Third panel to decide fate of West Virginia woman veterans statue

By Lawrence Messina
Associated Press Writer

CHARLESTON August 29, 2008 01:25 am

Nearly 10 years and two wars later, West Virginia is revisiting plans to erect a monument to honor its female military veterans.
A third committee since 1999 will consider possible locations for the statue, including the state Capitol grounds near the West Virginia Veterans Memorial.
The veteran-heavy panel could also reconsider the design chosen by the project’s first committee, which had also included veterans.
“I don’t think anything is off the table, but I think the focus of this committee is to find a place for this statue,” said Joe Thornton, spokesman for the Department of Military Affairs and Public Safety.
That statue, of a female solider in fatigues, has been nearly complete since 2003. That’s when the design drew critics including older veterans who said it the woman depicted should wear a skirt to look more feminine.
But the fighting in Iraq and Afghanistan has since increased the ranks of the state’s veterans with younger women, and they may have a different view of the design.
“I don’t think that’s anything that’s been discussed,” Thornton said of the changing demographics. “The committee will be in charge of determining whether it is representative.”
According to federal figures, the number of West Virginia’s female veterans has nearly doubled to 11,259 since Charleston artist P. Joseph Mullins was commissioned to sculpt the statue in 1999.
“Every day, my position becomes stronger and theirs becomes weaker,” Mullins said Thursday, referring to critics. “This piece of sculpture looks to the future.”
Mullins designed the existing Veterans Memorial, dedicated in 1995, and carved its four statues. Each depicts a fighting man from a different branch of the military, and each represents one of the four major conflicts of the 20th Century.
Both the memorial statues and that of the female veteran are highly detailed and in combat attire. The Marine, for instance, is bare-armed with a Vietnam-era flak vest. The woman statue depicts a woman clad in a T-shirt, fatigue pants, combat boots, field cap and an equipment belt with pouches.
“I treated her exactly the same way as I treated the men,” Mullins said. “I don’t do parade-ground soldiers.”
Ready for bronzing, the statue remains stored at Mullins’ Charleston studio. He balked at taking that final step in late 2006, when state officials proposed placing it at the new Veterans Nursing Home in Clarksburg.
“I can’t imagine intelligent people not putting it on the Capitol grounds,” said Mullins, who is an Army veteran. “I’m very hopeful that this will play out in a very good and fair way, and that everybody will be satisfied.”
Mullins will choose two of the new committee’s members. One other must be a female veteran.

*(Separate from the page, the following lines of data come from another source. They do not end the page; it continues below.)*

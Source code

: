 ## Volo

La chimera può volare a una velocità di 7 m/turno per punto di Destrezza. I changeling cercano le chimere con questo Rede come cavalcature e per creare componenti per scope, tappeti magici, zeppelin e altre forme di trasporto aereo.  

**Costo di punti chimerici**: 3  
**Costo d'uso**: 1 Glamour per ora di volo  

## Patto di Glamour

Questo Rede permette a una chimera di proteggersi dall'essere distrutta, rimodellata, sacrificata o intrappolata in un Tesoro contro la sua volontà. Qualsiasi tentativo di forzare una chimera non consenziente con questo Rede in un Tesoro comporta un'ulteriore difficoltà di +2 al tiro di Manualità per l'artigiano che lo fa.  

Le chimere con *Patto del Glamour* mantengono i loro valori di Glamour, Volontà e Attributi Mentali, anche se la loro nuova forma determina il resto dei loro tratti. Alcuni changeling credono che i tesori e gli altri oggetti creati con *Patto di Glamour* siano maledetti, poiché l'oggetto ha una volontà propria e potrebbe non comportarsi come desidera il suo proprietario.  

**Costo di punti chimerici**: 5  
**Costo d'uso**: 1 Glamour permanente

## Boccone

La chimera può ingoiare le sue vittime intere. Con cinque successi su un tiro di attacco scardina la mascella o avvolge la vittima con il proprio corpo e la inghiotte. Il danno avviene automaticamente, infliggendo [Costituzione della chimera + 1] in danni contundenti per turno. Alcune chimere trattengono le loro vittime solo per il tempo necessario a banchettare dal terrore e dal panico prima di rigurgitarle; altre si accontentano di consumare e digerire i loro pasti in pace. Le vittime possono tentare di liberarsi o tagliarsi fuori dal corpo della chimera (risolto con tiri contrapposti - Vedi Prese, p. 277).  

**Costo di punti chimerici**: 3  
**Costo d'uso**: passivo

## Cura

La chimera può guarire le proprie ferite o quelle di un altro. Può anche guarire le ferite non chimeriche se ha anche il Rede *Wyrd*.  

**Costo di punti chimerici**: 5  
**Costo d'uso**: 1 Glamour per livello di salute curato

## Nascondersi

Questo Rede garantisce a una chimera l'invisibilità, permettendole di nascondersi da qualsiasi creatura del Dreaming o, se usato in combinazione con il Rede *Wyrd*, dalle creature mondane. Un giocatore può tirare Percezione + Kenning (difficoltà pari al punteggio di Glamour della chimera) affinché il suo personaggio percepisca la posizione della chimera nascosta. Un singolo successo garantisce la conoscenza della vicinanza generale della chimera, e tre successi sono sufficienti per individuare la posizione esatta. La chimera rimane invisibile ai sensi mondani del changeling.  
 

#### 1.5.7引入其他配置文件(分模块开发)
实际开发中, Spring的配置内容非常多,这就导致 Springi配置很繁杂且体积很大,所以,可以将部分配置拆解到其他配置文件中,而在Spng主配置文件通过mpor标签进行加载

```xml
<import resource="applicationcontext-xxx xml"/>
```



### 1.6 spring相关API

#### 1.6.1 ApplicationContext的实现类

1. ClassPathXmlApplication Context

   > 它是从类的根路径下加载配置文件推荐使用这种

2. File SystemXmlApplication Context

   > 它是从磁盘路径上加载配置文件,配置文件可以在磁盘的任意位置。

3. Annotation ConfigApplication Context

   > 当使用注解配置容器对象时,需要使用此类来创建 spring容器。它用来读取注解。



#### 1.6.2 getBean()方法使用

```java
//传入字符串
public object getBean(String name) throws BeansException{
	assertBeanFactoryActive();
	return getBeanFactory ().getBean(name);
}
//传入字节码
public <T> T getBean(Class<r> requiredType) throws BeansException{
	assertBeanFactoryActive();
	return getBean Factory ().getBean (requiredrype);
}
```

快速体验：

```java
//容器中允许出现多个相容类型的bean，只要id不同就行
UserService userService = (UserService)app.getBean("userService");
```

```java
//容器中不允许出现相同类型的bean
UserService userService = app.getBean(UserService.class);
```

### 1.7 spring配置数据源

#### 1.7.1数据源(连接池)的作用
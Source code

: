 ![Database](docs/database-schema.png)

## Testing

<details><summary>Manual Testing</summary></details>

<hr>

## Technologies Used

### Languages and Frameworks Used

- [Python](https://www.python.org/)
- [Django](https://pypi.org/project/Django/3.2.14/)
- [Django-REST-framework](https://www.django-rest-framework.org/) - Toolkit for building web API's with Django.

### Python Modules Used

The state Veterans’ Council, an advisory group, will have a pair of picks as will the American Legion and the Veterans of Foreign Wars. Remaining members of the 13-person panel are divided between the state Division of Culture and History and the public.
West Virginia has the country’s eighth-largest percentage of veterans in its population, according to 2007 figures from the U.S. Census and U.S. Department of Veterans Affairs.